Up until that moment this past June, the two weeks I would spend in the Third World country had become just another trip to take. It was an experience to which I would be able to remark, “Yeah, I went to Honduras – I had a great time! Somewhere along the way leading up to it, I had lost the meaning of this mission trip and the real reason why I was going. It had slipped from my mind and heart during all the preparation for the trip. I knew for sure I was bound to have a great time going out of the country, but I just couldn’t wrap my mind around why God had put on my heart the urgency to go on this mission.

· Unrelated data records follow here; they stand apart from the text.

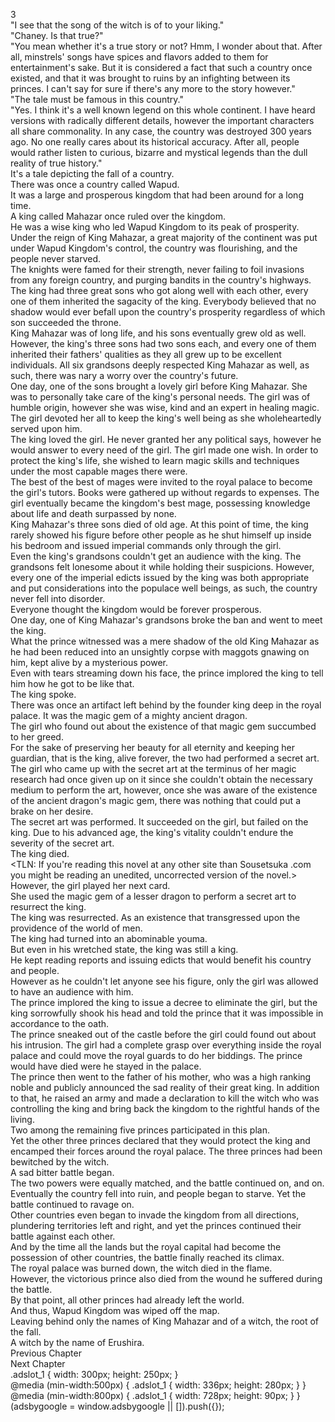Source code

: 3<br/>
"I see that the song of the witch is of to your liking."<br/>
"Chaney. Is that true?"<br/>
"You mean whether it's a true story or not? Hmm, I wonder about that. After all, minstrels' songs have spices and flavors added to them for entertainment's sake. But it is considered a fact that such a country once existed, and that it was brought to ruins by an infighting between its princes. I can't say for sure if there's any more to the story however."<br/>
"The tale must be famous in this country."<br/>
"Yes. I think it's a well known legend on this whole continent. I have heard versions with radically different details, however the important characters all share commonality. In any case, the country was destroyed 300 years ago. No one really cares about its historical accuracy. After all, people would rather listen to curious, bizarre and mystical legends than the dull reality of true history."<br/>
It's a tale depicting the fall of a country.<br/>
There was once a country called Wapud.<br/>
It was a large and prosperous kingdom that had been around for a long time.<br/>
A king called Mahazar once ruled over the kingdom.<br/>
He was a wise king who led Wapud Kingdom to its peak of prosperity.<br/>
Under the reign of King Mahazar, a great majority of the continent was put under Wapud Kingdom's control, the country was flourishing, and the people never starved.<br/>
The knights were famed for their strength, never failing to foil invasions from any foreign country, and purging bandits in the country's highways.<br/>
The king had three great sons who got along well with each other, every one of them inherited the sagacity of the king. Everybody believed that no shadow would ever befall upon the country's prosperity regardless of which son succeeded the throne.<br/>
King Mahazar was of long life, and his sons eventually grew old as well. However, the king's three sons had two sons each, and every one of them inherited their fathers' qualities as they all grew up to be excellent individuals. All six grandsons deeply respected King Mahazar as well, as such, there was nary a worry over the country's future.<br/>
One day, one of the sons brought a lovely girl before King Mahazar. She was to personally take care of the king's personal needs. The girl was of humble origin, however she was wise, kind and an expert in healing magic. The girl devoted her all to keep the king's well being as she wholeheartedly served upon him.<br/>
The king loved the girl. He never granted her any political says, however he would answer to every need of the girl. The girl made one wish. In order to protect the king's life, she wished to learn magic skills and techniques under the most capable mages there were.<br/>
The best of the best of mages were invited to the royal palace to become the girl's tutors. Books were gathered up without regards to expenses. The girl eventually became the kingdom's best mage, possessing knowledge about life and death surpassed by none.<br/>
King Mahazar's three sons died of old age. At this point of time, the king rarely showed his figure before other people as he shut himself up inside his bedroom and issued imperial commands only through the girl.<br/>
Even the king's grandsons couldn't get an audience with the king. The grandsons felt lonesome about it while holding their suspicions. However, every one of the imperial edicts issued by the king was both appropriate and put considerations into the populace well beings, as such, the country never fell into disorder.<br/>
Everyone thought the kingdom would be forever prosperous.<br/>
One day, one of King Mahazar's grandsons broke the ban and went to meet the king.<br/>
What the prince witnessed was a mere shadow of the old King Mahazar as he had been reduced into an unsightly corpse with maggots gnawing on him, kept alive by a mysterious power.<br/>
Even with tears streaming down his face, the prince implored the king to tell him how he got to be like that.<br/>
The king spoke.<br/>
There was once an artifact left behind by the founder king deep in the royal palace. It was the magic gem of a mighty ancient dragon.<br/>
The girl who found out about the existence of that magic gem succumbed to her greed.<br/>
For the sake of preserving her beauty for all eternity and keeping her guardian, that is the king, alive forever, the two had performed a secret art. The girl who came up with the secret art at the terminus of her magic research had once given up on it since she couldn't obtain the necessary medium to perform the art, however, once she was aware of the existence of the ancient dragon's magic gem, there was nothing that could put a brake on her desire.<br/>
The secret art was performed. It succeeded on the girl, but failed on the king. Due to his advanced age, the king's vitality couldn't endure the severity of the secret art.<br/>
The king died.<br/>
<TLN: If you're reading this novel at any other site than Sousetsuka .com you might be reading an unedited, uncorrected version of the novel.><br/>
However, the girl played her next card.<br/>
She used the magic gem of a lesser dragon to perform a secret art to resurrect the king.<br/>
The king was resurrected. As an existence that transgressed upon the providence of the world of men.<br/>
The king had turned into an abominable youma.<br/>
But even in his wretched state, the king was still a king.<br/>
He kept reading reports and issuing edicts that would benefit his country and people.<br/>
However as he couldn't let anyone see his figure, only the girl was allowed to have an audience with him.<br/>
The prince implored the king to issue a decree to eliminate the girl, but the king sorrowfully shook his head and told the prince that it was impossible in accordance to the oath.<br/>
The prince sneaked out of the castle before the girl could found out about his intrusion. The girl had a complete grasp over everything inside the royal palace and could move the royal guards to do her biddings. The prince would have died were he stayed in the palace.<br/>
The prince then went to the father of his mother, who was a high ranking noble and publicly announced the sad reality of their great king. In addition to that, he raised an army and made a declaration to kill the witch who was controlling the king and bring back the kingdom to the rightful hands of the living.<br/>
Two among the remaining five princes participated in this plan.<br/>
Yet the other three princes declared that they would protect the king and encamped their forces around the royal palace. The three princes had been bewitched by the witch.<br/>
A sad bitter battle began.<br/>
The two powers were equally matched, and the battle continued on, and on.<br/>
Eventually the country fell into ruin, and people began to starve. Yet the battle continued to ravage on.<br/>
Other countries even began to invade the kingdom from all directions, plundering territories left and right, and yet the princes continued their battle against each other.<br/>
And by the time all the lands but the royal capital had become the possession of other countries, the battle finally reached its climax.<br/>
The royal palace was burned down, the witch died in the flame.<br/>
However, the victorious prince also died from the wound he suffered during the battle.<br/>
By that point, all other princes had already left the world.<br/>
And thus, Wapud Kingdom was wiped off the map.<br/>
Leaving behind only the names of King Mahazar and of a witch, the root of the fall.<br/>
A witch by the name of Erushira.<br/>
Previous Chapter<br/>
Next Chapter <br/>
.adslot_1 { width: 300px; height: 250px; }<br/>
@media (min-width:500px) { .adslot_1 { width: 336px; height: 280px; } }<br/>
@media (min-width:800px) { .adslot_1 { width: 728px; height: 90px; } }<br/>
(adsbygoogle = window.adsbygoogle || []).push({});<br/>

Hearing that statement directed at me, it began to make sense. Listening, and then absorbing an outside perspective, I began to understand what I had become so baffled about inside. God wanted me exactly where he had placed me; physically present in Honduras. Sure, money could have gotten anyone to Honduras for eight days; it was what I was doing in taking a part to change the world that nobody else but me could do. It was not enough just to have read His message, but I needed to see His message. No greater love have I ever known than His which I felt in Honduras. Through the smiles, hugs and laughter of the children and people, I saw this love.

Society has long made evident the differences in race, gender, native language, material possessions (or lack thereof) and culture. At the start of the trip, I had doubts of whether physical differences would get in my way of seeing both physical and spiritual similarities. Would my version of ‘Spanglish’ even suffice as a means of communication? So quickly was I hit over the head with true reality; we may come from different backgrounds, upbringings and countries, but underneath it all, are not we all just human?

Love is the universal language. In understanding this message, I rediscovered why I had come to Honduras in the first place.